Source data>
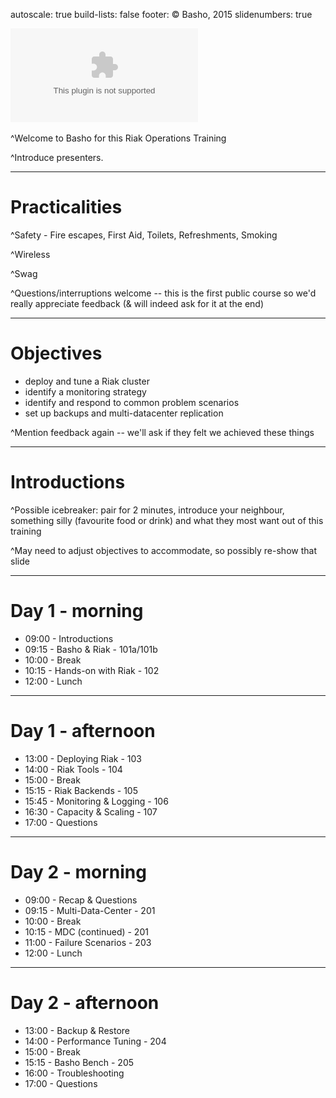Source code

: autoscale: true 
build-lists: false
footer: © Basho, 2015
slidenumbers: true

![fit](design-assets/Basho-Logos/eps/basho-logo-color-horiz.eps)

^Welcome to Basho for this Riak Operations Training

^Introduce presenters.

---

# Practicalities

^Safety - Fire escapes, First Aid, Toilets, Refreshments, Smoking

^Wireless 

^Swag

^Questions/interruptions welcome -- this is the first public course so we'd really appreciate feedback (& will indeed ask for it at the end)

---

# Objectives

- deploy and tune a Riak cluster
- identify a monitoring strategy
- identify and respond to common problem scenarios
- set up backups and multi-datacenter replication

^Mention feedback again -- we'll ask if they felt we achieved these things

---

# Introductions

^Possible icebreaker: pair for 2 minutes, introduce your neighbour, something silly (favourite food or drink) and what they most want out of this training

^May need to adjust objectives to accommodate, so possibly re-show that slide

---

# Day 1 - morning

* 09:00 - Introductions
* 09:15 - Basho & Riak - 101a/101b  
* 10:00 - Break
* 10:15 - Hands-on with Riak - 102 
* 12:00 - Lunch

---

# Day 1 - afternoon

* 13:00 - Deploying Riak - 103
* 14:00 - Riak Tools - 104
* 15:00 - Break
* 15:15 - Riak Backends - 105
* 15:45 - Monitoring & Logging - 106
* 16:30 - Capacity & Scaling - 107
* 17:00 - Questions

---

# Day 2 - morning

* 09:00 - Recap & Questions
* 09:15 - Multi-Data-Center - 201
* 10:00 - Break
* 10:15 - MDC (continued) - 201
* 11:00 - Failure Scenarios - 203
* 12:00 - Lunch

---

# Day 2 - afternoon

* 13:00 - Backup & Restore
* 14:00 - Performance Tuning - 204
* 15:00 - Break
* 15:15 - Basho Bench - 205
* 16:00 - Troubleshooting
* 17:00 - Questions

What the task asks>
The records above should be output exactly, but without any of their pictures.

Written answer>
Source code

: autoscale: true 
build-lists: false
footer: © Basho, 2015
slidenumbers: true

![fit](design-assets/Basho-Logos/eps/basho-logo-color-horiz.eps)

^Welcome to Basho for this Riak Operations Training

^Introduce presenters.

---

# Practicalities

^Safety - Fire escapes, First Aid, Toilets, Refreshments, Smoking

^Wireless 

^Swag

^Questions/interruptions welcome -- this is the first public course so we'd really appreciate feedback (& will indeed ask for it at the end)

---

# Objectives

- deploy and tune a Riak cluster
- identify a monitoring strategy
- identify and respond to common problem scenarios
- set up backups and multi-datacenter replication

^Mention feedback again -- we'll ask if they felt we achieved these things

---

# Introductions

^Possible icebreaker: pair for 2 minutes, introduce your neighbour, something silly (favourite food or drink) and what they most want out of this training

^May need to adjust objectives to accommodate, so possibly re-show that slide

---

# Day 1 - morning

* 09:00 - Introductions
* 09:15 - Basho & Riak - 101a/101b  
* 10:00 - Break
* 10:15 - Hands-on with Riak - 102 
* 12:00 - Lunch

---

# Day 1 - afternoon

* 13:00 - Deploying Riak - 103
* 14:00 - Riak Tools - 104
* 15:00 - Break
* 15:15 - Riak Backends - 105
* 15:45 - Monitoring & Logging - 106
* 16:30 - Capacity & Scaling - 107
* 17:00 - Questions

---

# Day 2 - morning

* 09:00 - Recap & Questions
* 09:15 - Multi-Data-Center - 201
* 10:00 - Break
* 10:15 - MDC (continued) - 201
* 11:00 - Failure Scenarios - 203
* 12:00 - Lunch

---

# Day 2 - afternoon

* 13:00 - Backup & Restore
* 14:00 - Performance Tuning - 204
* 15:00 - Break
* 15:15 - Basho Bench - 205
* 16:00 - Troubleshooting
* 17:00 - Questions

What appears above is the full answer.